Translation:Est-ce qu'il y a du vent ?
pourquoi pas "fait-il du vent?" J'ai apprise il y a depuis longtemps que vous disez "il fait du vent" to mean "it is windy"...
Hi :) FYI: One of the drop down suggestions requires fixing. It reads : y a-t-l du vent ?
"Est-ce qu'il fait du vent" ou " Fait-il du du vent" ou "Y a-t-il du vent" , those three sentences are correct for " Is it windy ".
I wrote "Y a-t-il du vent?" and it was correct.
"Y a-t-il du vent?" and "Est-ce qu'il y a du vent ?" are both correct. Is there any difference between these two or they are similar?
if "il neige " means is it snowing.Why can
t we use "il vent " to mean is it windy.instead of that long-winded est-ce quil y a du vent
I think it's because while «neiger/neige» and «pleuvoir/pleut» are verbs, «vent» is a noun. So imagine saying "it winds" in English. In English we have an adjective to say it's "windy," but I guess the French choose to say "There is some wind."
Wow! You all seem to have been doing this for a while but I just started.... Ready for an easy one? ---> why is the "du" in this sentence?
du = de + le. Using de + [article] is often translated as "some", so il y a du vent means "there is some wind" - not a lot of wind, but more than a little wind -> "it is windy".
Using the "some" qualifier often helps you understand when de is needed in a sentence, like "she is eating bread" - elle mange du pain = "she is eating some bread."

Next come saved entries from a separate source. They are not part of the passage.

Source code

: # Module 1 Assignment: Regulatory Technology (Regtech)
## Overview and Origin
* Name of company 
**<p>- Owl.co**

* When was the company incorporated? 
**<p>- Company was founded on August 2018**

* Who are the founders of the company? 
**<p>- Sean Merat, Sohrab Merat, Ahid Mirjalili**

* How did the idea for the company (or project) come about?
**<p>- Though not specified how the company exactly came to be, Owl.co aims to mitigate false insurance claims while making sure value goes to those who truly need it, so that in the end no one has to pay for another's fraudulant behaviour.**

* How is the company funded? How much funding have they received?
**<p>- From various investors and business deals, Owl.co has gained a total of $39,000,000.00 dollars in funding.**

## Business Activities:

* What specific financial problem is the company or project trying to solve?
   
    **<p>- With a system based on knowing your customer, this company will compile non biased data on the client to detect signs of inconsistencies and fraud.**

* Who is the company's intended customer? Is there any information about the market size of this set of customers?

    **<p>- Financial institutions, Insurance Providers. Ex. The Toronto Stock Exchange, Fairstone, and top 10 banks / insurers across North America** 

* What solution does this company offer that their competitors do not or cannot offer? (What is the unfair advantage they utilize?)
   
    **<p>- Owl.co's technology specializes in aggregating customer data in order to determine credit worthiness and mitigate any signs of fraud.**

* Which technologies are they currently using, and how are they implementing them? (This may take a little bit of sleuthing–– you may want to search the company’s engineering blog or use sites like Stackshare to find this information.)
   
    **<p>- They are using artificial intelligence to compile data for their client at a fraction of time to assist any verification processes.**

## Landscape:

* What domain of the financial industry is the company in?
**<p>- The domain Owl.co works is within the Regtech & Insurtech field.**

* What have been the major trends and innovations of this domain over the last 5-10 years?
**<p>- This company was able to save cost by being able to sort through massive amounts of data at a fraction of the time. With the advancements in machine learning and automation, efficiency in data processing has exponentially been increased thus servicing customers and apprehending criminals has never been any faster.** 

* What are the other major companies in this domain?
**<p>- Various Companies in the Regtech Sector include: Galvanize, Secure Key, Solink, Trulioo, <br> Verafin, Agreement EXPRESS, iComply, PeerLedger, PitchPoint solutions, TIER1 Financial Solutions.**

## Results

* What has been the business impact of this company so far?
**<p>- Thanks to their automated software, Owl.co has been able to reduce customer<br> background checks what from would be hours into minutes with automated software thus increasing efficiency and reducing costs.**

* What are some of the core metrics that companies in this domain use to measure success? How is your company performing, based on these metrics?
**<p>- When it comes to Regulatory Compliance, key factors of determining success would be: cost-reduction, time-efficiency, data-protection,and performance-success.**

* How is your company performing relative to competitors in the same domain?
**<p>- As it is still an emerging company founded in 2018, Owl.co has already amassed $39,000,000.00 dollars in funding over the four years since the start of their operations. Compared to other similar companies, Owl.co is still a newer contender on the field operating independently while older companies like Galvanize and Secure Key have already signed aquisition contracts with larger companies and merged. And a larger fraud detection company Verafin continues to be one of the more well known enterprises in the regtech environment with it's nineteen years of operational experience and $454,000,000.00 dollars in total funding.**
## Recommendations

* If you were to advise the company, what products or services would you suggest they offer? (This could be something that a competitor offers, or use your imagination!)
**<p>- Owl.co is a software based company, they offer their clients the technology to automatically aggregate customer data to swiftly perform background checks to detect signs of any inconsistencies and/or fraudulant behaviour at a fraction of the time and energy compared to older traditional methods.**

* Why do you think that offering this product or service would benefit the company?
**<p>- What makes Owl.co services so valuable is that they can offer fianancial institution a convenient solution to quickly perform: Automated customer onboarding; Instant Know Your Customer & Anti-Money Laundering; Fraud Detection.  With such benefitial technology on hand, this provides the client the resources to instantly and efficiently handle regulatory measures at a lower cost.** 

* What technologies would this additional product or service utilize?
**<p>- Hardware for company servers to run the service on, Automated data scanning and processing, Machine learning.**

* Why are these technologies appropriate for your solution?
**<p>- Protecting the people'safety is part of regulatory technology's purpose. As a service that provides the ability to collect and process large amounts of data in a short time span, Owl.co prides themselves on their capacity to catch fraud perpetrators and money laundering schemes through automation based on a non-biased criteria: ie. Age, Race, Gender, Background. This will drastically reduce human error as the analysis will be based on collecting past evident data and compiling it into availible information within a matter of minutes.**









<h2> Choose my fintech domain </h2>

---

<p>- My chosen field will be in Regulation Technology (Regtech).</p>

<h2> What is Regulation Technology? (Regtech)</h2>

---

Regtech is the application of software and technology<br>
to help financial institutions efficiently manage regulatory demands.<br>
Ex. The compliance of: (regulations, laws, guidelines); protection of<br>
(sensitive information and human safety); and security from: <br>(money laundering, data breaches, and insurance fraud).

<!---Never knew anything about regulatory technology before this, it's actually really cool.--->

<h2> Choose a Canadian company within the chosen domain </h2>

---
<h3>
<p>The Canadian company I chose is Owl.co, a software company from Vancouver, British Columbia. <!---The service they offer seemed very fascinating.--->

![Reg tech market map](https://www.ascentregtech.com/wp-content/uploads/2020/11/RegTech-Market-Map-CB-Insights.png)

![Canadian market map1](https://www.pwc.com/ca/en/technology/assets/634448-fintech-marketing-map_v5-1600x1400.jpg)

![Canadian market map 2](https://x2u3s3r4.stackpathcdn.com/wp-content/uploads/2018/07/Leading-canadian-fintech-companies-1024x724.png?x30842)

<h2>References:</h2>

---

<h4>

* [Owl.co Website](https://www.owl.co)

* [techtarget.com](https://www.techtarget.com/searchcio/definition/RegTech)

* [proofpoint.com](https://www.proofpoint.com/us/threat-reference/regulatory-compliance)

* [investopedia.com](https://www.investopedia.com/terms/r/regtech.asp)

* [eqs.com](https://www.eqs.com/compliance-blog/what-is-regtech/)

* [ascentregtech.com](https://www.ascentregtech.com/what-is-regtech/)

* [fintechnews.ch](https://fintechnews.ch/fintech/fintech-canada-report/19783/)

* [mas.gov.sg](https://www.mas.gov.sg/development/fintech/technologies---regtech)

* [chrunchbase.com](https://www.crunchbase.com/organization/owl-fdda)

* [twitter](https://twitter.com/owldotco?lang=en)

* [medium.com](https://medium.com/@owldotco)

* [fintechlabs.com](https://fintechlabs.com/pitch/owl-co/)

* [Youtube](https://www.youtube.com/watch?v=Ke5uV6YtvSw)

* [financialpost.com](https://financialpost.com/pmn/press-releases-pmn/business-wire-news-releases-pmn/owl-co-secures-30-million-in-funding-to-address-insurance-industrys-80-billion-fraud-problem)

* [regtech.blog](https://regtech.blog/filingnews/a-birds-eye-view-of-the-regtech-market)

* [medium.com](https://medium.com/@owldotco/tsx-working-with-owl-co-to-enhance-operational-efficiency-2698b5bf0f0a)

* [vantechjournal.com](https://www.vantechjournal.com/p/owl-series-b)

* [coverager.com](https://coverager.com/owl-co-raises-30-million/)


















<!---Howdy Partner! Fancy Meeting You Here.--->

When "she likes bread", then "she likes some bread" changes the gist of the sentence, so you wouldn't want to use de, and the correct translation is elle aime le pain.
French almost always has the article, sometimes adding de in front of it, and only drops both before names Elle aime Henri and some places elle adore Paris, but not countries *elle aime la France."

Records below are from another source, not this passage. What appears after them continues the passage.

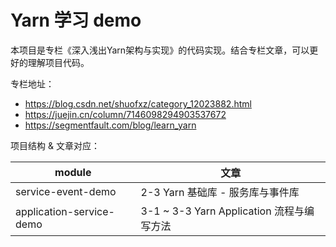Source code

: # Yarn 学习 demo

本项目是专栏《深入浅出Yarn架构与实现》的代码实现。结合专栏文章，可以更好的理解项目代码。

专栏地址：
* https://blog.csdn.net/shuofxz/category_12023882.html
* https://juejin.cn/column/7146098294903537672
* https://segmentfault.com/blog/learn_yarn

项目结构 & 文章对应：

| module | 文章 |
| --- | --- |
| service-event-demo | 2-3 Yarn 基础库 - 服务库与事件库 |
| application-service-demo | 3-1 ~ 3-3 Yarn Application 流程与编写方法 |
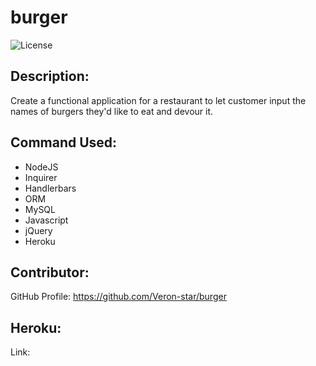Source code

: # burger

![License](https://img.shields.io/badge/License-ISC-blue.svg "License Badge")

## Description:
Create a functional application for a restaurant to let customer input the names of burgers they'd like to eat and devour it.
    
## Command Used:
- NodeJS
- Inquirer
- Handlerbars
- ORM
- MySQL
- Javascript
- jQuery
- Heroku


## Contributor: 
GitHub Profile: https://github.com/Veron-star/burger

## Heroku:
Link: 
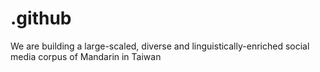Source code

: # .github
We are building a large-scaled, diverse and linguistically-enriched social media corpus of Mandarin in Taiwan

y a-t-il du vent? can someone break down the y and the a and the t to me, il ya du vent, as I see others have pointed out, sounds simpler
Since it's a question you can use the inversion method to state it. Just as you can say "voulez-vous danser?" instead of "vous voulez danser?" by inverting the subject and the verb, you can do the same for "y a-t-il du vent".
You take "il y a du vent" and switch the subject and the verb but the "y" has to go first. Then because french hates having vowel sounds from seperate words together, you stick in the "t" as a buffer between the "a" and "il". So you get "y a-t-il".
You would normally say "il y a du vent" which literally translates to there is wind. To use it as a question, you need to reverse the order of the subject and the verb, so you end up with " y a il du vent." The t comes in because of how you can't have "a il" as it sounds awkward to say, just like how you say "mon amie" instead of "ma amie." The t in this case has no meaning.
I tried est-ce qu'il venteux... wrong... can some one explain why? est-il venteux had been previously suggested by Duo....
Typo recognition on DuoLingo needs work.
I typed Y t-il du vent and it let me through thinkin somehow a missing "a" and "a hypen" is a typo. Why?
"Est ce du vent?" translates to "Is it windy?"
"Est-ce qu'il y a du vent ?" translates to "Is there wind?"